Many Christians this morning are lauding Donald Trump for what they think was his strong pro-life stance in the debate. I acknowledge that those were the strongest statements he has made yet on the subject, but how heartfelt were they?

I can hear the voices now: just accept him at his word; he’s on our side; he will appoint the right justices to the Court; the country will be saved.

I would like to believe him, but he remains, to me, utterly unbelievable. He’s performing his part to try to win votes. He’s succeeding with many Christians who desperately want Clinton defeated. Yet I still cannot support him.

First, even if he were to nominate a solid person for the Court, that person would have to get past the Senate. It will take 60 votes to allow the vote to go forward. That, in itself, would be slightly on the miraculous side. It also would require that President Trump go all out for such a nominee. I don’t think he would do so. He’s the dealmaker who will put out a good nominee knowing that person won’t make it, then give the Democrats the kind of nominee they will accept.

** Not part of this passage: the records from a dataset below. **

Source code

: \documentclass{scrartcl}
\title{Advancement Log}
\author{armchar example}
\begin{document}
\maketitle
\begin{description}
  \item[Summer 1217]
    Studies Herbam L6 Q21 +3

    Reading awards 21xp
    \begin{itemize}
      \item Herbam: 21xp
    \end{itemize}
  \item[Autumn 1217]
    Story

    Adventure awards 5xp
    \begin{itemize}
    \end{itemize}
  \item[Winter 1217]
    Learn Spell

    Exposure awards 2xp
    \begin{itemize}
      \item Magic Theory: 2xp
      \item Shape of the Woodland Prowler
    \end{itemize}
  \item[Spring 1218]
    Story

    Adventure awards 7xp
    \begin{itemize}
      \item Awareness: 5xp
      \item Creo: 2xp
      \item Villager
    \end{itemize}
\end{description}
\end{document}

If you think Donald Trump will save the Court, I think you are being fooled.

It’s not just that. I look at the total package. Trump is a mess. I’ve written often about his personal morality, or lack thereof. Based on his character and his overall history, do you really think that all those women coming forward now to tell their tales of how Trump foisted himself on them are lying?

Trump is a walking massive ego. He thinks he can do whatever he wants, not only with women, but in every area of life. He, like Hillary, thinks he is entitled. When he says those women have to be lying because they aren’t attractive enough to get his attention, what does that say about him? In other words, if they were attractive enough, he would go right ahead and do what they are accusing him of.

He is truly reprehensible. Why any woman would vote for him is beyond me.

who-needs-them

His advisors have come up with plans to “drain the swamp.” Sounds good. Who’s going to drain the Trump Swamp first?

He continually attacks and demeans anyone who isn’t 100% on board his ego. I understand why Paul Ryan encouraged Republicans running for Congress to do whatever they feel is necessary to win their races, even if it means distancing themselves from the top of the ticket.

The only thing that’s going to stop Hillary’s drive to continue Obama’s transformation of America is a Congress that says “no.” It’s essential that Republicans maintain control of both chambers. Trump is a drag on that effort.

down-ballot

If Republicans lose the Congress, I will lay the blame on Trump.

Polls show, at this point, that Trump’s unpopularity has not yet dragged everyone else down with him. Voters appear to be making the distinction between him and other Republicans running for the House and Senate. Will that be the case on election day?

Prediction: Hillary Clinton will be the next president. That won’t be caused by people like me who cannot stomach Trump; it will be caused by the candidate himself. Almost any other Republican who ran in the primary would have trounced a candidate as corrupt as Hillary. Only Trump could possibly have lost to her.

I won’t vote for Donald Trump. I will, however, vote for every other Republican on my Florida ballot. President Clinton (oh, how I never wanted to hear those words again) needs to be challenged on every policy on every level.

end-is-near

Let’s just hope it’s not the end in the wrong sense. The end of this election season would be gratifying; the end of the nation not so much.

A 2016 Election Best-Case Scenario?

This has to be the dreariest election season I’ve ever experienced. Republicans have flirted with political suicide in their choice of Donald Trump. Democrats have decided that a woman with no real accomplishments other than being a former First Lady and who ought to be indicted for criminal activities should be their standard-bearer.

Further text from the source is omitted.